------ DATA FOR THE TASK
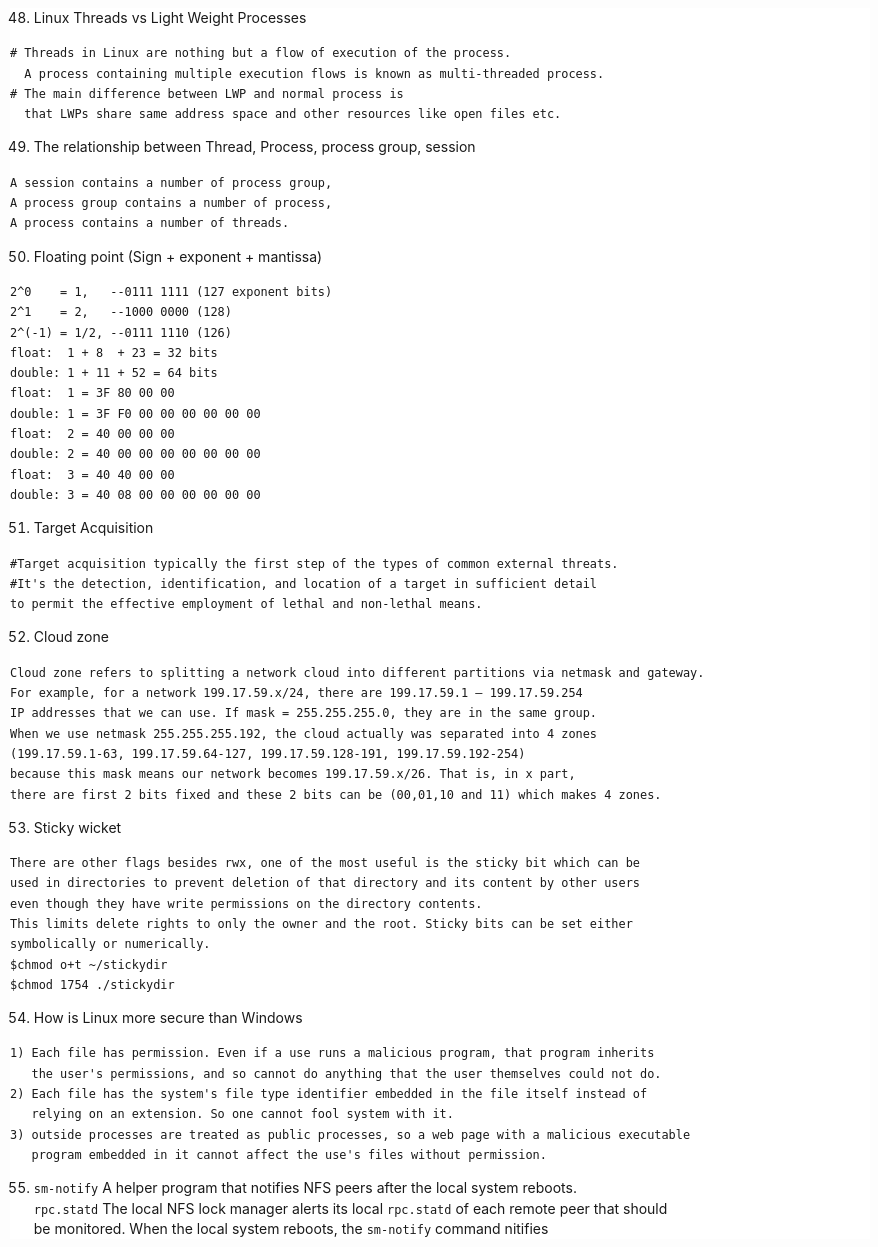 48. Linux Threads vs Light Weight Processes
   ```
   # Threads in Linux are nothing but a flow of execution of the process.  
     A process containing multiple execution flows is known as multi-threaded process.
   # The main difference between LWP and normal process is   
     that LWPs share same address space and other resources like open files etc.
   ```
49. The relationship between Thread, Process, process group, session    
   ```
   A session contains a number of process group,  
   A process group contains a number of process,  
   A process contains a number of threads.  
   ```
50. Floating point (Sign + exponent + mantissa)
   ```
   2^0    = 1,   --0111 1111 (127 exponent bits)
   2^1    = 2,   --1000 0000 (128)
   2^(-1) = 1/2, --0111 1110 (126)
   float:  1 + 8  + 23 = 32 bits
   double: 1 + 11 + 52 = 64 bits
   float:  1 = 3F 80 00 00
   double: 1 = 3F F0 00 00 00 00 00 00
   float:  2 = 40 00 00 00
   double: 2 = 40 00 00 00 00 00 00 00
   float:  3 = 40 40 00 00
   double: 3 = 40 08 00 00 00 00 00 00
   ```
51. Target Acquisition
   ```
   #Target acquisition typically the first step of the types of common external threats.
   #It's the detection, identification, and location of a target in sufficient detail
   to permit the effective employment of lethal and non-lethal means.
   ```
52. Cloud zone
   ```
   Cloud zone refers to splitting a network cloud into different partitions via netmask and gateway.
   For example, for a network 199.17.59.x/24, there are 199.17.59.1 – 199.17.59.254
   IP addresses that we can use. If mask = 255.255.255.0, they are in the same group.
   When we use netmask 255.255.255.192, the cloud actually was separated into 4 zones 
   (199.17.59.1-63, 199.17.59.64-127, 199.17.59.128-191, 199.17.59.192-254)
   because this mask means our network becomes 199.17.59.x/26. That is, in x part, 
   there are first 2 bits fixed and these 2 bits can be (00,01,10 and 11) which makes 4 zones.
   ```
53. Sticky wicket
   ```
   There are other flags besides rwx, one of the most useful is the sticky bit which can be
   used in directories to prevent deletion of that directory and its content by other users
   even though they have write permissions on the directory contents.
   This limits delete rights to only the owner and the root. Sticky bits can be set either
   symbolically or numerically.
   $chmod o+t ~/stickydir
   $chmod 1754 ./stickydir
   ```
54. How is Linux more secure than Windows
   ```
   1) Each file has permission. Even if a use runs a malicious program, that program inherits 
      the user's permissions, and so cannot do anything that the user themselves could not do.
   2) Each file has the system's file type identifier embedded in the file itself instead of 
      relying on an extension. So one cannot fool system with it.
   3) outside processes are treated as public processes, so a web page with a malicious executable
      program embedded in it cannot affect the use's files without permission.
   ```
55. `sm-notify` A helper program that notifies NFS peers after the local system reboots.  
    `rpc.statd` The local NFS lock manager alerts its local `rpc.statd` of each remote peer that should  
                be monitored. When the local system reboots, the `sm-notify` command nitifies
------------
Return only the lines between the one holding "51. Target Acquisition" and the one holding "peer that should", inclusive, exactly as they appear above.

51. Target Acquisition
   ```
   #Target acquisition typically the first step of the types of common external threats.
   #It's the detection, identification, and location of a target in sufficient detail
   to permit the effective employment of lethal and non-lethal means.
   ```
52. Cloud zone
   ```
   Cloud zone refers to splitting a network cloud into different partitions via netmask and gateway.
   For example, for a network 199.17.59.x/24, there are 199.17.59.1 – 199.17.59.254
   IP addresses that we can use. If mask = 255.255.255.0, they are in the same group.
   When we use netmask 255.255.255.192, the cloud actually was separated into 4 zones 
   (199.17.59.1-63, 199.17.59.64-127, 199.17.59.128-191, 199.17.59.192-254)
   because this mask means our network becomes 199.17.59.x/26. That is, in x part, 
   there are first 2 bits fixed and these 2 bits can be (00,01,10 and 11) which makes 4 zones.
   ```
53. Sticky wicket
   ```
   There are other flags besides rwx, one of the most useful is the sticky bit which can be
   used in directories to prevent deletion of that directory and its content by other users
   even though they have write permissions on the directory contents.
   This limits delete rights to only the owner and the root. Sticky bits can be set either
   symbolically or numerically.
   $chmod o+t ~/stickydir
   $chmod 1754 ./stickydir
   ```
54. How is Linux more secure than Windows
   ```
   1) Each file has permission. Even if a use runs a malicious program, that program inherits 
      the user's permissions, and so cannot do anything that the user themselves could not do.
   2) Each file has the system's file type identifier embedded in the file itself instead of 
      relying on an extension. So one cannot fool system with it.
   3) outside processes are treated as public processes, so a web page with a malicious executable
      program embedded in it cannot affect the use's files without permission.
   ```
55. `sm-notify` A helper program that notifies NFS peers after the local system reboots.  
    `rpc.statd` The local NFS lock manager alerts its local `rpc.statd` of each remote peer that should  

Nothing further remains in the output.